## The task
Give back the lines of the records exactly, starting at the first and ending at the one with "Stark Collapse and".

(Stored data)
----
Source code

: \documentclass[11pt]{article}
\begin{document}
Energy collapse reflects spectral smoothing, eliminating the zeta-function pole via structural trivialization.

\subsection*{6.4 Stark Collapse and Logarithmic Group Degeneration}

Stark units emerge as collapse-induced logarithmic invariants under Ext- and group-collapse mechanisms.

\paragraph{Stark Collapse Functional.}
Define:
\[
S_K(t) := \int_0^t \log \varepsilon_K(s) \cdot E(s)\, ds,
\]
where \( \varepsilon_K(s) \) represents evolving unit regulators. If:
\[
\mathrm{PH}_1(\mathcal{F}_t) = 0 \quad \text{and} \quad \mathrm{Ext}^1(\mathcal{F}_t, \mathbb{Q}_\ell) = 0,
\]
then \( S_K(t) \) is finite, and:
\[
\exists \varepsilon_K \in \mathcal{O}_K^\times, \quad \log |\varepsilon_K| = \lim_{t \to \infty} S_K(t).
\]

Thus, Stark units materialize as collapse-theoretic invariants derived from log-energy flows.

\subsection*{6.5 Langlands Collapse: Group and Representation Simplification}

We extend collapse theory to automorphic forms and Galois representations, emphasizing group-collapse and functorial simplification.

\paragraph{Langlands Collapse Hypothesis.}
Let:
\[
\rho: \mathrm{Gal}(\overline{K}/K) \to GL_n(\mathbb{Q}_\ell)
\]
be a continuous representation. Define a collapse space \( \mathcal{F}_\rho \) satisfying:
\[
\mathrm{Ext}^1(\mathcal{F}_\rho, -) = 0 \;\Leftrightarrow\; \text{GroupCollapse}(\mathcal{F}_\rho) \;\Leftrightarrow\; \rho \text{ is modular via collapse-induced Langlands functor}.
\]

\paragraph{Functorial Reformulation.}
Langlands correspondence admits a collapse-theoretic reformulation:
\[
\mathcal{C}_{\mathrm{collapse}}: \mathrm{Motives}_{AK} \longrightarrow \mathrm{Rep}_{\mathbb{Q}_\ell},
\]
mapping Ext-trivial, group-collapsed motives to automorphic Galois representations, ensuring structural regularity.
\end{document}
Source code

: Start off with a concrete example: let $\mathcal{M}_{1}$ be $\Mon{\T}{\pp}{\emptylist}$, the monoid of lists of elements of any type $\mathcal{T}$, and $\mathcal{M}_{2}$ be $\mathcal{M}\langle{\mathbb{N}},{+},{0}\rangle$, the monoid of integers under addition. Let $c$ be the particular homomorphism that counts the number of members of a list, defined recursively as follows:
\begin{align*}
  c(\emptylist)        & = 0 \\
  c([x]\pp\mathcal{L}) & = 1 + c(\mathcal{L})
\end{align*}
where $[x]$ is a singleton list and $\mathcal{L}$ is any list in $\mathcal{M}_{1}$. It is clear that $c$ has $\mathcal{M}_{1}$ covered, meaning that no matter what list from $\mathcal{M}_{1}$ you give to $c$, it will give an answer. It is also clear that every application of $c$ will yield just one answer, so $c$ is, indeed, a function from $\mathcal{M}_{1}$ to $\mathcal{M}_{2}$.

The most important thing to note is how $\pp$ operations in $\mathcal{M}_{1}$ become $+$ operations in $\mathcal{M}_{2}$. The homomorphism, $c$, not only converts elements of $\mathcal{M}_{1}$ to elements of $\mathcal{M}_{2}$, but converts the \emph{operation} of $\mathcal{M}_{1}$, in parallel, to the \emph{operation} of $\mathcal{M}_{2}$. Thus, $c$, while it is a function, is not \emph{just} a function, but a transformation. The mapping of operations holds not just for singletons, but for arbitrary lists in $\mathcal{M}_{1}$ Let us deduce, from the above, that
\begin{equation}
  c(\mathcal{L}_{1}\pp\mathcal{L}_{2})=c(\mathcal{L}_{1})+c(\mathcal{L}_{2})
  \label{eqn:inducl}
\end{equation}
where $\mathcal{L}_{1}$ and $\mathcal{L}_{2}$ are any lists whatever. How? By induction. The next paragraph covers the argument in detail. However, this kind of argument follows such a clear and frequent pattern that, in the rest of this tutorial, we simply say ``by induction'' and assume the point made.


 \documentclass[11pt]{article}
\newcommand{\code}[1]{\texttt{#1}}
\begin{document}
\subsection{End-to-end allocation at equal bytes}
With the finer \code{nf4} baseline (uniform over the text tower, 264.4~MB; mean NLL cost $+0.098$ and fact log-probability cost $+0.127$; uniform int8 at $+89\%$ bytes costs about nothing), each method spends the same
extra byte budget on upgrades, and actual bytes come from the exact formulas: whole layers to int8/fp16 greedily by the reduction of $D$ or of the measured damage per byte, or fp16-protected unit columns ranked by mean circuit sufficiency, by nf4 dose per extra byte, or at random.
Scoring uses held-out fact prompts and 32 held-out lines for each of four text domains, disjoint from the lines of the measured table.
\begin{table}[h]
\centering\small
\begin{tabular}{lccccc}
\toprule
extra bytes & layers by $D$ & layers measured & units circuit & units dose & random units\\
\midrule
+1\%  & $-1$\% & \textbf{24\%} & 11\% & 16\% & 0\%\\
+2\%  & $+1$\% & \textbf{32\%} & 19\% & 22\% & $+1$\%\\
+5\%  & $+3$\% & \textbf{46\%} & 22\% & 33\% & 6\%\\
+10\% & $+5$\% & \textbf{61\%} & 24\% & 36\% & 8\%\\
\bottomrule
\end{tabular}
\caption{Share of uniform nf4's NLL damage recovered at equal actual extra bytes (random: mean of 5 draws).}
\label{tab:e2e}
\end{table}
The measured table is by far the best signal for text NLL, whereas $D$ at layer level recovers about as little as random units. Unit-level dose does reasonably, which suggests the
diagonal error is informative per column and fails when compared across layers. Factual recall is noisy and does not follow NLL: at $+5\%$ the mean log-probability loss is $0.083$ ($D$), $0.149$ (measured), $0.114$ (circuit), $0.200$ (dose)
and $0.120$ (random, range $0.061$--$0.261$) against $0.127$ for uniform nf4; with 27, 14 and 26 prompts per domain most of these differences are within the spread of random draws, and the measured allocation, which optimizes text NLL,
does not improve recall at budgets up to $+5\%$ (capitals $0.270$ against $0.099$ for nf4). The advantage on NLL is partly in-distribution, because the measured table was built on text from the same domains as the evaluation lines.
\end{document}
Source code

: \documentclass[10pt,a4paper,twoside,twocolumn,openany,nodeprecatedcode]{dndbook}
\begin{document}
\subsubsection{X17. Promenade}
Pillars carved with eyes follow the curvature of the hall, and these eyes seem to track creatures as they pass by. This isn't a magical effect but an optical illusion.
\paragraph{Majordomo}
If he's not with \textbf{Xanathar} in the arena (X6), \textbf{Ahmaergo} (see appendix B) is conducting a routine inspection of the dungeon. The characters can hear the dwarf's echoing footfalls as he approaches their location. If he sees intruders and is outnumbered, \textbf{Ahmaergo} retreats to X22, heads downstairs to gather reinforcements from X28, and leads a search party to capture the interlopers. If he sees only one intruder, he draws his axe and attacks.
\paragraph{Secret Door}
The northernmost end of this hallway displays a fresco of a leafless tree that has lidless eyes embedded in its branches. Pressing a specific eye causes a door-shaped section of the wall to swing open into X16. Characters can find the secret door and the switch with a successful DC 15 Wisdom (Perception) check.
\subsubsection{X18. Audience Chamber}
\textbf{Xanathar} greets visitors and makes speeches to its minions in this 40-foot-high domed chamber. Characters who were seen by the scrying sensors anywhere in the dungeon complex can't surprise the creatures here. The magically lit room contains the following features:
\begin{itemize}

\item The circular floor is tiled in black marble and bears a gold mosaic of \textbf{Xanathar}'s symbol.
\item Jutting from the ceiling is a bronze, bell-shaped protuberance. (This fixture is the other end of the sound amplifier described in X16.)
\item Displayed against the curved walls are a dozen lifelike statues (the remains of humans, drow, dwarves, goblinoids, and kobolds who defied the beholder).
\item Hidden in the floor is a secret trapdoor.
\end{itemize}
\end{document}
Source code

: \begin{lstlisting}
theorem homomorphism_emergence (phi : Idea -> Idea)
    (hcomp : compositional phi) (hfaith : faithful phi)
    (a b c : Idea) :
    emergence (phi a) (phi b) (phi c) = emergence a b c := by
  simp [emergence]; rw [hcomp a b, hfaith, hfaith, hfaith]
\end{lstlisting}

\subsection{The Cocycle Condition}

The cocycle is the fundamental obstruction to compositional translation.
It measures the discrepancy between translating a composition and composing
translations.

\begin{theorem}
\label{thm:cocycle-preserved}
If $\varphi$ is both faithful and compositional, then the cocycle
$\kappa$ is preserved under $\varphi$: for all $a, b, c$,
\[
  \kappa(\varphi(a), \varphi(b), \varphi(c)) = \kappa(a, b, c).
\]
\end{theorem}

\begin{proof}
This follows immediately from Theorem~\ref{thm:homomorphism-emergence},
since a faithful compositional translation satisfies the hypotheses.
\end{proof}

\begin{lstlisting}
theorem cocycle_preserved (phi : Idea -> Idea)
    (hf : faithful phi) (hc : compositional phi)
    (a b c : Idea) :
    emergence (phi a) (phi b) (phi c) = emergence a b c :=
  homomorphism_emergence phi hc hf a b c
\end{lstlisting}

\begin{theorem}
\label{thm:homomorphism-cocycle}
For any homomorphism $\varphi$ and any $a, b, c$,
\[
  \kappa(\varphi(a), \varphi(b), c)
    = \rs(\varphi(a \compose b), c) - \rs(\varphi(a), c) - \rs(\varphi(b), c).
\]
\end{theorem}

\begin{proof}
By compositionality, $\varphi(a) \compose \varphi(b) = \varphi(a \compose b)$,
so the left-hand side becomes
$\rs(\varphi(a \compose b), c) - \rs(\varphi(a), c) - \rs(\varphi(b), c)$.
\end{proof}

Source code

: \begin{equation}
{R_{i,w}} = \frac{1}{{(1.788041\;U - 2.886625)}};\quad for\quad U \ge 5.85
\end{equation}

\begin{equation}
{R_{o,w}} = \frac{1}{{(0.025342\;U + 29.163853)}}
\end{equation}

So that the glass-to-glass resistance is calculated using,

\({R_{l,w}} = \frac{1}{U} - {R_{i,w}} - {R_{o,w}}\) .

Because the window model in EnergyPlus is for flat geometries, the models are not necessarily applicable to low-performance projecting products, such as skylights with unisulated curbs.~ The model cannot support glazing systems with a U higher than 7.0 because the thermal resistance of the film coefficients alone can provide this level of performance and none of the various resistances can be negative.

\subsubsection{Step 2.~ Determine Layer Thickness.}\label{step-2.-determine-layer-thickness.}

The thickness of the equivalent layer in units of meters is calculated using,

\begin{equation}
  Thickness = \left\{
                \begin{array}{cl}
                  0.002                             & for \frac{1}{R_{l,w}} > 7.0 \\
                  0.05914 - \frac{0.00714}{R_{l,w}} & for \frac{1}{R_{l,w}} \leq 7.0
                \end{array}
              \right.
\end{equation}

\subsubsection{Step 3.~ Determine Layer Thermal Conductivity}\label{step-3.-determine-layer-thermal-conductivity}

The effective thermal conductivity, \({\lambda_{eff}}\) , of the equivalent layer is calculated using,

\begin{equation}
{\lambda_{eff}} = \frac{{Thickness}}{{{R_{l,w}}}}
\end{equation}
----
## Response to this exercise
Source code

: \documentclass[11pt]{article}
\begin{document}
Energy collapse reflects spectral smoothing, eliminating the zeta-function pole via structural trivialization.

\subsection*{6.4 Stark Collapse and Logarithmic Group Degeneration}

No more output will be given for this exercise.